Machine Learning Engineer - Remote - £55k - £65k base

  • Stealth IT Consulting
  • Oct 28, 2025
Full time Telecommunications

Job Description

Job Title: Machine Learning Engineer
Package: £55k - £65k base + 5% pension + expenses
Location: Remote, with occasional client site visits
Interview Process: 1 stage
Experience: 3-4 years
Clearance: BPSS eligible

Role: Machine Learning Engineer (Conversational AI)

Key Responsibilities:

  • Design and build sophisticated, agentic AI workflows using frameworks such as LangChain or LlamaIndex to handle complex, multi-step user queries.
  • Fine-tune LLM models to improve accuracy, reduce latency, and optimise infrastructure costs.
  • Build LLM model evaluation frameworks to ensure stability and reliability across code and model changes.
  • Develop and maintain core application logic in Python 3 (using Git) to ensure robust, scalable, and maintainable services.
  • Integrate a range of third-party APIs and foundation models from Google Vertex AI, Amazon Bedrock, and Microsoft Azure AI.
  • Build secure, performant RESTful APIs using FastAPI or Django REST Framework to connect AI services with Back End government systems.
  • Work with vector databases and retrieval mechanisms to provide accurate, up-to-date context for AI agents.
  • Collaborate in a multi-disciplinary team to continuously improve the agent's performance, reasoning, and reliability.
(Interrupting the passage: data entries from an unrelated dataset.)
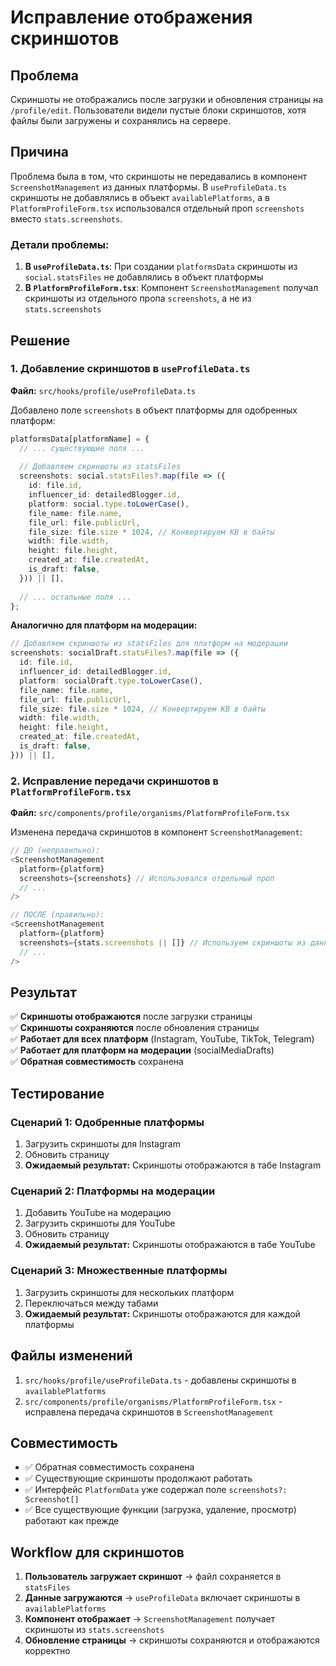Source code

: # Исправление отображения скриншотов

## Проблема

Скриншоты не отображались после загрузки и обновления страницы на `/profile/edit`. Пользователи видели пустые блоки скриншотов, хотя файлы были загружены и сохранялись на сервере.

## Причина

Проблема была в том, что скриншоты не передавались в компонент `ScreenshotManagement` из данных платформы. В `useProfileData.ts` скриншоты не добавлялись в объект `availablePlatforms`, а в `PlatformProfileForm.tsx` использовался отдельный проп `screenshots` вместо `stats.screenshots`.

### Детали проблемы:

1. **В `useProfileData.ts`**: При создании `platformsData` скриншоты из `social.statsFiles` не добавлялись в объект платформы
2. **В `PlatformProfileForm.tsx`**: Компонент `ScreenshotManagement` получал скриншоты из отдельного пропа `screenshots`, а не из `stats.screenshots`

## Решение

### 1. Добавление скриншотов в `useProfileData.ts`

**Файл:** `src/hooks/profile/useProfileData.ts`

Добавлено поле `screenshots` в объект платформы для одобренных платформ:

```typescript
platformsData[platformName] = {
  // ... существующие поля ...
  
  // Добавляем скриншоты из statsFiles
  screenshots: social.statsFiles?.map(file => ({
    id: file.id,
    influencer_id: detailedBlogger.id,
    platform: social.type.toLowerCase(),
    file_name: file.name,
    file_url: file.publicUrl,
    file_size: file.size * 1024, // Конвертируем KB в байты
    width: file.width,
    height: file.height,
    created_at: file.createdAt,
    is_draft: false,
  })) || [],
  
  // ... остальные поля ...
};
```

**Аналогично для платформ на модерации:**

```typescript
// Добавляем скриншоты из statsFiles для платформ на модерации
screenshots: socialDraft.statsFiles?.map(file => ({
  id: file.id,
  influencer_id: detailedBlogger.id,
  platform: socialDraft.type.toLowerCase(),
  file_name: file.name,
  file_url: file.publicUrl,
  file_size: file.size * 1024, // Конвертируем KB в байты
  width: file.width,
  height: file.height,
  created_at: file.createdAt,
  is_draft: false,
})) || [],
```

### 2. Исправление передачи скриншотов в `PlatformProfileForm.tsx`

**Файл:** `src/components/profile/organisms/PlatformProfileForm.tsx`

Изменена передача скриншотов в компонент `ScreenshotManagement`:

```typescript
// ДО (неправильно):
<ScreenshotManagement
  platform={platform}
  screenshots={screenshots} // Использовался отдельный проп
  // ...
/>

// ПОСЛЕ (правильно):
<ScreenshotManagement
  platform={platform}
  screenshots={stats.screenshots || []} // Используем скриншоты из данных платформы
  // ...
/>
```

## Результат

✅ **Скриншоты отображаются** после загрузки страницы  
✅ **Скриншоты сохраняются** после обновления страницы  
✅ **Работает для всех платформ** (Instagram, YouTube, TikTok, Telegram)  
✅ **Работает для платформ на модерации** (socialMediaDrafts)  
✅ **Обратная совместимость** сохранена

## Тестирование

### Сценарий 1: Одобренные платформы
1. Загрузить скриншоты для Instagram
2. Обновить страницу
3. **Ожидаемый результат:** Скриншоты отображаются в табе Instagram

### Сценарий 2: Платформы на модерации
1. Добавить YouTube на модерацию
2. Загрузить скриншоты для YouTube
3. Обновить страницу
4. **Ожидаемый результат:** Скриншоты отображаются в табе YouTube

### Сценарий 3: Множественные платформы
1. Загрузить скриншоты для нескольких платформ
2. Переключаться между табами
3. **Ожидаемый результат:** Скриншоты отображаются для каждой платформы

## Файлы изменений

1. `src/hooks/profile/useProfileData.ts` - добавлены скриншоты в `availablePlatforms`
2. `src/components/profile/organisms/PlatformProfileForm.tsx` - исправлена передача скриншотов в `ScreenshotManagement`

## Совместимость

- ✅ Обратная совместимость сохранена
- ✅ Существующие скриншоты продолжают работать
- ✅ Интерфейс `PlatformData` уже содержал поле `screenshots?: Screenshot[]`
- ✅ Все существующие функции (загрузка, удаление, просмотр) работают как прежде

## Workflow для скриншотов

1. **Пользователь загружает скриншот** → файл сохраняется в `statsFiles`
2. **Данные загружаются** → `useProfileData` включает скриншоты в `availablePlatforms`
3. **Компонент отображает** → `ScreenshotManagement` получает скриншоты из `stats.screenshots`
4. **Обновление страницы** → скриншоты сохраняются и отображаются корректно
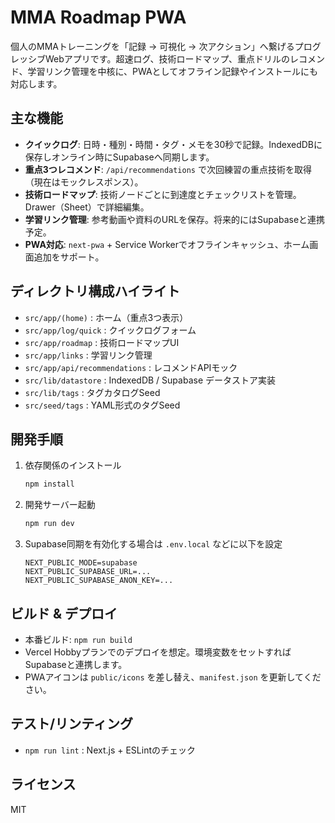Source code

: # MMA Roadmap PWA

個人のMMAトレーニングを「記録 → 可視化 → 次アクション」へ繋げるプログレッシブWebアプリです。超速ログ、技術ロードマップ、重点ドリルのレコメンド、学習リンク管理を中核に、PWAとしてオフライン記録やインストールにも対応します。

## 主な機能

- **クイックログ**: 日時・種別・時間・タグ・メモを30秒で記録。IndexedDBに保存しオンライン時にSupabaseへ同期します。
- **重点3つレコメンド**: `/api/recommendations` で次回練習の重点技術を取得（現在はモックレスポンス）。
- **技術ロードマップ**: 技術ノードごとに到達度とチェックリストを管理。Drawer（Sheet）で詳細編集。
- **学習リンク管理**: 参考動画や資料のURLを保存。将来的にはSupabaseと連携予定。
- **PWA対応**: `next-pwa` + Service Workerでオフラインキャッシュ、ホーム画面追加をサポート。

## ディレクトリ構成ハイライト

- `src/app/(home)` : ホーム（重点3つ表示）
- `src/app/log/quick` : クイックログフォーム
- `src/app/roadmap` : 技術ロードマップUI
- `src/app/links` : 学習リンク管理
- `src/app/api/recommendations` : レコメンドAPIモック
- `src/lib/datastore` : IndexedDB / Supabase データストア実装
- `src/lib/tags` : タグカタログSeed
- `src/seed/tags` : YAML形式のタグSeed

## 開発手順

1. 依存関係のインストール
   ```bash
   npm install
   ```
2. 開発サーバー起動
   ```bash
   npm run dev
   ```
3. Supabase同期を有効化する場合は `.env.local` などに以下を設定
   ```env
   NEXT_PUBLIC_MODE=supabase
   NEXT_PUBLIC_SUPABASE_URL=... 
   NEXT_PUBLIC_SUPABASE_ANON_KEY=...
   ```

## ビルド & デプロイ

- 本番ビルド: `npm run build`
- Vercel Hobbyプランでのデプロイを想定。環境変数をセットすればSupabaseと連携します。
- PWAアイコンは `public/icons` を差し替え、`manifest.json` を更新してください。

## テスト/リンティング

- `npm run lint` : Next.js + ESLintのチェック

## ライセンス

MIT
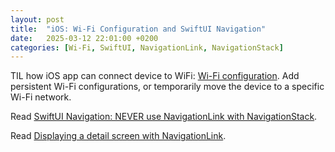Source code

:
 ```yaml
---
layout: post
title:  "iOS: Wi-Fi Configuration and SwiftUI Navigation"
date:   2025-03-12 22:01:00 +0200
categories: [Wi-Fi, SwiftUI, NavigationLink, NavigationStack]
---
```

TIL how iOS app can connect device to WiFi: [Wi-Fi configuration](https://developer.apple.com/documentation/networkextension/wi-fi-configuration). Add persistent Wi-Fi configurations, or temporarily move the device to a specific Wi-Fi network.

Read [SwiftUI Navigation: NEVER use NavigationLink with NavigationStack](https://medium.com/@yossabourne/swiftui-navigation-never-use-navigationlink-with-navigationstack-f19d604bc4a5).

Read [Displaying a detail screen with NavigationLink](https://www.hackingwithswift.com/quick-start/swiftui/displaying-a-detail-screen-with-navigationlink).
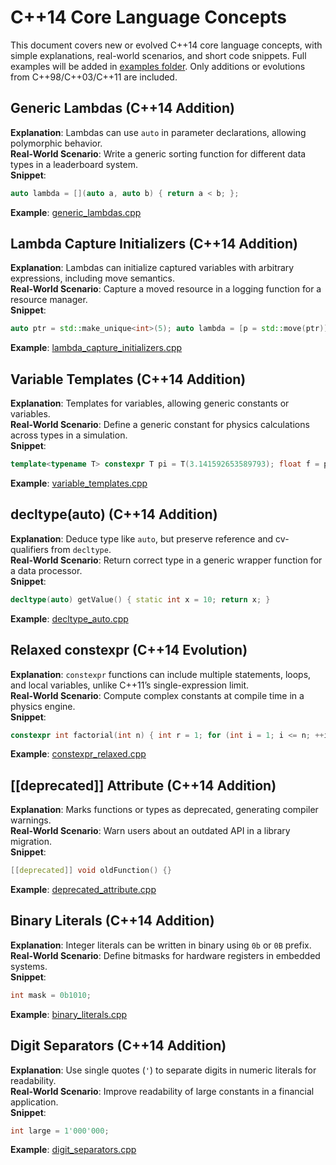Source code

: # C++14 Core Language Concepts

This document covers new or evolved C++14 core language concepts, with simple explanations, real-world scenarios, and short code snippets. Full examples will be added in [examples folder](../examples/C++14/). Only additions or evolutions from C++98/C++03/C++11 are included.

## Generic Lambdas (C++14 Addition)
**Explanation**: Lambdas can use `auto` in parameter declarations, allowing polymorphic behavior.  
**Real-World Scenario**: Write a generic sorting function for different data types in a leaderboard system.  
**Snippet**:  
```cpp
auto lambda = [](auto a, auto b) { return a < b; };
```
**Example**: [generic_lambdas.cpp](../examples/C++14/generic_lambdas.cpp)

## Lambda Capture Initializers (C++14 Addition)
**Explanation**: Lambdas can initialize captured variables with arbitrary expressions, including move semantics.  
**Real-World Scenario**: Capture a moved resource in a logging function for a resource manager.  
**Snippet**:  
```cpp
auto ptr = std::make_unique<int>(5); auto lambda = [p = std::move(ptr)] { return *p; };
```
**Example**: [lambda_capture_initializers.cpp](../examples/C++14/lambda_capture_initializers.cpp)

## Variable Templates (C++14 Addition)
**Explanation**: Templates for variables, allowing generic constants or variables.  
**Real-World Scenario**: Define a generic constant for physics calculations across types in a simulation.  
**Snippet**:  
```cpp
template<typename T> constexpr T pi = T(3.141592653589793); float f = pi<float>;
```
**Example**: [variable_templates.cpp](../examples/C++14/variable_templates.cpp)

## decltype(auto) (C++14 Addition)
**Explanation**: Deduce type like `auto`, but preserve reference and cv-qualifiers from `decltype`.  
**Real-World Scenario**: Return correct type in a generic wrapper function for a data processor.  
**Snippet**:  
```cpp
decltype(auto) getValue() { static int x = 10; return x; }
```
**Example**: [decltype_auto.cpp](../examples/C++14/decltype_auto.cpp)

## Relaxed constexpr (C++14 Evolution)
**Explanation**: `constexpr` functions can include multiple statements, loops, and local variables, unlike C++11’s single-expression limit.  
**Real-World Scenario**: Compute complex constants at compile time in a physics engine.  
**Snippet**:  
```cpp
constexpr int factorial(int n) { int r = 1; for (int i = 1; i <= n; ++i) r *= i; return r; }
```
**Example**: [constexpr_relaxed.cpp](../examples/C++14/constexpr_relaxed.cpp)

## [[deprecated]] Attribute (C++14 Addition)
**Explanation**: Marks functions or types as deprecated, generating compiler warnings.  
**Real-World Scenario**: Warn users about an outdated API in a library migration.  
**Snippet**:  
```cpp
[[deprecated]] void oldFunction() {}
```
**Example**: [deprecated_attribute.cpp](../examples/C++14/deprecated_attribute.cpp)

## Binary Literals (C++14 Addition)
**Explanation**: Integer literals can be written in binary using `0b` or `0B` prefix.  
**Real-World Scenario**: Define bitmasks for hardware registers in embedded systems.  
**Snippet**:  
```cpp
int mask = 0b1010;
```
**Example**: [binary_literals.cpp](../examples/C++14/binary_literals.cpp)

## Digit Separators (C++14 Addition)
**Explanation**: Use single quotes (`'`) to separate digits in numeric literals for readability.  
**Real-World Scenario**: Improve readability of large constants in a financial application.  
**Snippet**:  
```cpp
int large = 1'000'000;
```
**Example**: [digit_separators.cpp](../examples/C++14/digit_separators.cpp)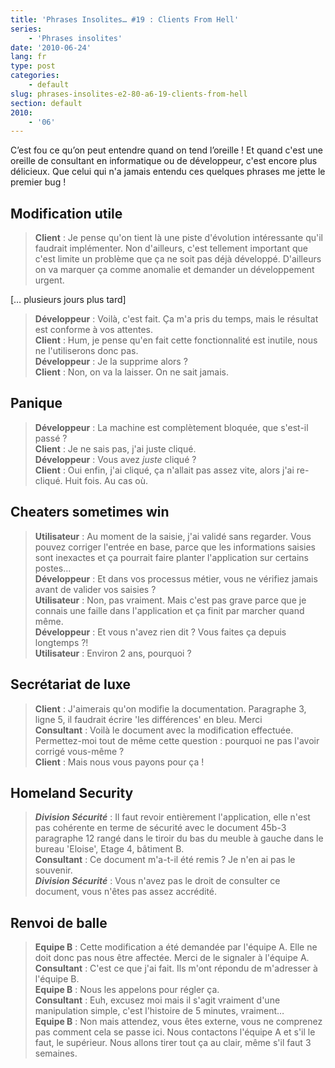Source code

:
 ```yaml
---
title: 'Phrases Insolites… #19 : Clients From Hell'
series:
    - 'Phrases insolites'
date: '2010-06-24'
lang: fr
type: post
categories:
    - default
slug: phrases-insolites-e2-80-a6-19-clients-from-hell
section: default
2010:
    - '06'
---
```


C’est fou ce qu’on peut entendre quand on tend l’oreille&nbsp;! Et quand c'est une oreille de consultant en informatique ou de développeur, c'est encore plus délicieux. Que celui qui n'a jamais entendu ces quelques phrases me jette le premier bug&nbsp;!

<!--more-->

## Modification utile

> **Client** : Je pense qu'on tient là une piste d'évolution intéressante qu'il faudrait implémenter. Non d'ailleurs, c'est tellement important que c'est limite un problème que ça ne soit pas déjà développé. D'ailleurs on va marquer ça comme anomalie et demander un développement urgent.  
>
[… plusieurs jours plus tard]
>
> **Développeur** : Voilà, c'est fait. Ça m'a pris du temps, mais le résultat est conforme à vos attentes.  
> **Client** : Hum, je pense qu'en fait cette fonctionnalité est inutile, nous ne l'utiliserons donc pas.  
> **Développeur** : Je la supprime alors&nbsp;?  
> **Client** : Non, on va la laisser. On ne sait jamais.

## Panique

> **Développeur** : La machine est complètement bloquée, que s'est-il passé&nbsp;?  
> **Client** : Je ne sais pas, j'ai juste cliqué.  
> **Développeur** : Vous avez *juste* cliqué&nbsp;?  
> **Client** : Oui enfin, j'ai cliqué, ça n'allait pas assez vite, alors j'ai re-cliqué. Huit fois. Au cas où.

## Cheaters sometimes win

> **Utilisateur** : Au moment de la saisie, j'ai validé sans regarder. Vous pouvez corriger l'entrée en base, parce que les informations saisies sont inexactes et ça pourrait faire planter l'application sur certains postes…  
> **Développeur** : Et dans vos processus métier, vous ne vérifiez jamais avant de valider vos saisies&nbsp;?  
> **Utilisateur** : Non, pas vraiment. Mais c'est pas grave parce que je connais une faille dans l'application et ça finit par marcher quand même.  
> **Développeur** : Et vous n'avez rien dit ? Vous faites ça depuis longtemps&nbsp;?!  
> **Utilisateur** : Environ 2 ans, pourquoi&nbsp;?

## Secrétariat de luxe

> **Client** : J'aimerais qu'on modifie la documentation. Paragraphe 3, ligne 5, il faudrait écrire 'les différences' en bleu. Merci  
> **Consultant** : Voilà le document avec la modification effectuée. Permettez-moi tout de même cette question&nbsp;: pourquoi ne pas l'avoir corrigé vous-même&nbsp;?  
> **Client** : Mais nous vous payons pour ça&nbsp;!

## Homeland Security

> ***Division Sécurité*** : Il faut revoir entièrement l'application, elle n'est pas cohérente en terme de sécurité avec le document 45b-3 paragraphe 12 rangé dans le tiroir du bas du meuble à gauche dans le bureau 'Eloise', Etage 4, bâtiment B.  
> **Consultant** : Ce document m'a-t-il été remis&nbsp;? Je n'en ai pas le souvenir.  
> ***Division Sécurité*** : Vous n'avez pas le droit de consulter ce document, vous n'êtes pas assez accrédité.

## Renvoi de balle

> **Equipe B** : Cette modification a été demandée par l'équipe A. Elle ne doit donc pas nous être affectée. Merci de le signaler à l'équipe A.  
> **Consultant** : C'est ce que j'ai fait. Ils m'ont répondu de m'adresser à l'équipe B.  
> **Equipe B** : Nous les appelons pour régler ça.  
> **Consultant** : Euh, excusez moi mais il s'agit vraiment d'une manipulation simple, c'est l'histoire de 5 minutes, vraiment…  
> **Equipe B** : Non mais attendez, vous êtes externe, vous ne comprenez pas comment cela se passe ici. Nous contactons l'équipe A et s'il le faut, le supérieur. Nous allons tirer tout ça au clair, même s'il faut 3 semaines.
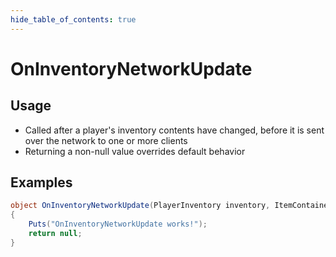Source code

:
 ```yaml
---
hide_table_of_contents: true
---
```


# OnInventoryNetworkUpdate

## Usage

* Called after a player's inventory contents have changed, before it is sent over the network to one or more clients
* Returning a non-null value overrides default behavior

## Examples

```csharp title=""
object OnInventoryNetworkUpdate(PlayerInventory inventory, ItemContainer container, ProtoBuf.UpdateItemContainer updateItemContainer, PlayerInventory.Type type, bool broadcast)
{
    Puts("OnInventoryNetworkUpdate works!");
    return null;
}
```
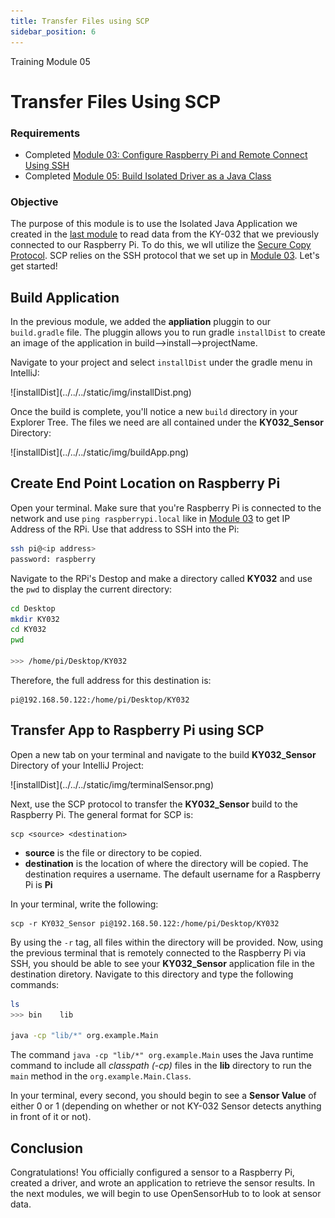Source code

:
 ```yaml
---
title: Transfer Files using SCP
sidebar_position: 6
---
```


<div style={{ color:"#039dfc", fontWeight:"bold" }} >
    Training Module 05
</div>

# Transfer Files Using SCP
### Requirements
- Completed [Module 03: Configure Raspberry Pi and Remote Connect Using SSH](03_Configure_RPI_and_SSH.md)
- Completed [Module 05: Build Isolated Driver as a Java Class](05_Build_Driver_Class.md)

### Objective
The purpose of this module is to use the Isolated Java Application we created in the [last module](05_Build_Driver_Class.md) to read data from the KY-032 that we previously connected to our Raspberry Pi. To do this, we wll utilize the [Secure Copy Protocol](https://en.wikipedia.org/wiki/Secure_copy_protocol). SCP relies on the SSH protocol that we set up in [Module 03](03_Configure_RPI_and_SSH.md). Let's get started!

## Build Application
In the previous module, we added the <b>appliation</b> pluggin to our ```build.gradle``` file. The pluggin allows you to run gradle ```installDist``` to create an image of the application in build-->install-->projectName. 

Navigate to your project and select ```installDist``` under the gradle menu in IntelliJ:
<div className="imgContainerVert">
![installDist](../../../static/img/installDist.png)
</div>

Once the build is complete, you'll notice a new ```build``` directory in your Explorer Tree. The files we need are all contained under the <b>KY032_Sensor</b> Directory:
<div className="imgContainerVert">
![installDist](../../../static/img/buildApp.png)
</div>

## Create End Point Location on Raspberry Pi
Open your terminal. Make sure that you're Raspberry Pi is connected to the network and use ```ping raspberrypi.local``` like in [Module 03](03_Configure_RPI_and_SSH.md) to get IP Address of the RPi. Use that address to SSH into the Pi:
```bash
ssh pi@<ip address>
password: raspberry
```
Navigate to the RPi's Destop and make a directory called <b>KY032</b> and use the ```pwd``` to display the current directory:
```bash
cd Desktop
mkdir KY032
cd KY032
pwd

>>> /home/pi/Desktop/KY032
```

Therefore, the full address for this destination is:
```
pi@192.168.50.122:/home/pi/Desktop/KY032
```


## Transfer App to Raspberry Pi using SCP
Open a new tab on your terminal and navigate to the build <b>KY032_Sensor</b> Directory of your IntelliJ Project:
<div className="imgContainerVert">
![installDist](../../../static/img/terminalSensor.png)
</div>



Next, use the SCP protocol to transfer the <b>KY032_Sensor</b> build to the Raspberry Pi. The general format for SCP is:
```
scp <source> <destination>
```
- <b>source</b> is the file or directory to be copied. 
- <b>destination</b> is the location of where the directory will be copied. The destination requires a username. The default username for a Raspberry Pi is <b>Pi</b> 

In your terminal, write the following:

```
scp -r KY032_Sensor pi@192.168.50.122:/home/pi/Desktop/KY032
```

By using the ```-r``` tag, all files within the directory will be provided. Now, using the previous terminal that is remotely connected to the Raspberry Pi via SSH, you should be able to see your <b>KY032_Sensor</b> application file in the destination diretory. Navigate to this directory and type the following commands:

```bash
ls
>>> bin    lib

java -cp "lib/*" org.example.Main
```

The command ```java -cp "lib/*" org.example.Main``` uses the Java runtime command to include all <em>classpath (-cp)</em> files in the <b>lib</b> directory to run the ```main``` method in the ```org.example.Main.Class```.

In your terminal, every second, you should begin to see a <b>Sensor Value</b> of either 0 or 1 (depending on whether or not KY-032 Sensor detects anything in front of it or not).


## Conclusion
Congratulations! You officially configured a sensor to a Raspberry Pi, created a driver, and wrote an application to retrieve the sensor results. In the next modules, we will begin to use OpenSensorHub to to look at sensor data. 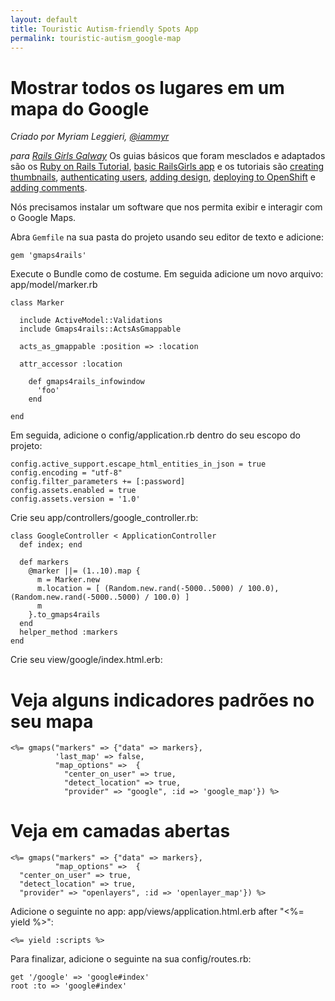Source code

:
 ```yaml
---
layout: default
title: Touristic Autism-friendly Spots App 
permalink: touristic-autism_google-map
---
```


# Mostrar todos os lugares em um mapa do Google

*Criado por Myriam Leggieri, [@iammyr](https://twitter.com/iammyr)*

*para [Rails Girls Galway](https://github.com/RailsGirlsGalway)*
Os guias básicos que foram mesclados e adaptados são os [Ruby on Rails Tutorial](http://www.railstutorial.org/book), [basic RailsGirls app](http://guides.railsgirls.com/app/) e os tutoriais são [creating thumbnails](http://guides.railsgirls.com/thumbnails), [authenticating users](http://guides.railsgirls.com/devise/), [adding design](http://guides.railsgirls.com/design), [deploying to OpenShift](http://guides.railsgirls.com/openshift/) e [adding comments](http://guides.railsgirls.com/commenting).

Nós precisamos instalar um software que nos permita exibir e interagir com o Google Maps.

Abra `Gemfile` na sua pasta do projeto usando seu editor de texto e adicione:

```
gem 'gmaps4rails'
```

Execute o Bundle como de costume. Em seguida adicione um novo arquivo: app/model/marker.rb

```
class Marker

  include ActiveModel::Validations
  include Gmaps4rails::ActsAsGmappable

  acts_as_gmappable :position => :location

  attr_accessor :location

    def gmaps4rails_infowindow
      'foo'
    end

end
```


Em seguida, adicione o config/application.rb dentro do seu escopo do projeto:

```
config.active_support.escape_html_entities_in_json = true
config.encoding = "utf-8"
config.filter_parameters += [:password]
config.assets.enabled = true
config.assets.version = '1.0'
```
Crie seu app/controllers/google_controller.rb:

```
class GoogleController < ApplicationController
  def index; end

  def markers
    @marker ||= (1..10).map {
      m = Marker.new
      m.location = [ (Random.new.rand(-5000..5000) / 100.0),(Random.new.rand(-5000..5000) / 100.0) ]
      m
    }.to_gmaps4rails
  end
  helper_method :markers
end
```
Crie seu view/google/index.html.erb:


<h1>Veja alguns indicadores padrões no seu mapa</h1>
<div class="google_map"></div>

```
<%= gmaps("markers" => {"data" => markers},
          'last_map' => false,
          "map_options" =>  {
            "center_on_user" => true,
            "detect_location" => true,
            "provider" => "google", :id => 'google_map'}) %>
```

<h1>Veja em camadas abertas</h1>
<div class="openlayer_map"></div>

```
<%= gmaps("markers" => {"data" => markers},
          "map_options" =>  {
  "center_on_user" => true,
  "detect_location" => true,
  "provider" => "openlayers", :id => 'openlayer_map'}) %>
```

Adicione o seguinte no app: app/views/application.html.erb after "<%= yield %>":

```
<%= yield :scripts %>
```

Para finalizar, adicione o seguinte na sua config/routes.rb:

```
get '/google' => 'google#index'
root :to => 'google#index'
```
We're looking for passionate individuals with Generative AI experience and a desire to make an impact in the public sector.

You'll bring:

  • Proven experience building and deploying machine learning models in production.
  • Strong programming skills and deep expertise in Python.
  • Hands-on experience with agentic or RAG frameworks (LangChain, LlamaIndex).
  • Familiarity with LLM APIs or local frameworks (eg, HuggingFace Transformers).
  • Practical experience using managed AI services and foundation models from major cloud providers.
  • Experience with conversational AI platforms (Dialogflow, Lex, Rasa, etc.).
  • Solid knowledge of ML libraries (Keras, scikit-learn, Pandas) and deep learning frameworks (TensorFlow, PyTorch).
  • The ability to explain complex concepts clearly to both technical and non-technical audiences.
  • A collaborative, humble approach with an eagerness to mentor others.
  • Comfort working in ambiguous, fast-paced environments.

Desirable (Not Essential):

  • Experience with AI application interfaces (MCP protocol).
  • Training ML/DL models using Axolotl, LoRA, or QLoRA.
  • Multi-agent orchestration experience (LangGraph, AutoGen, CrewAI).
  • Familiarity with observability tools like TruLens or Helicone.
  • Knowledge of AI safety frameworks (eg, Guardrails AI).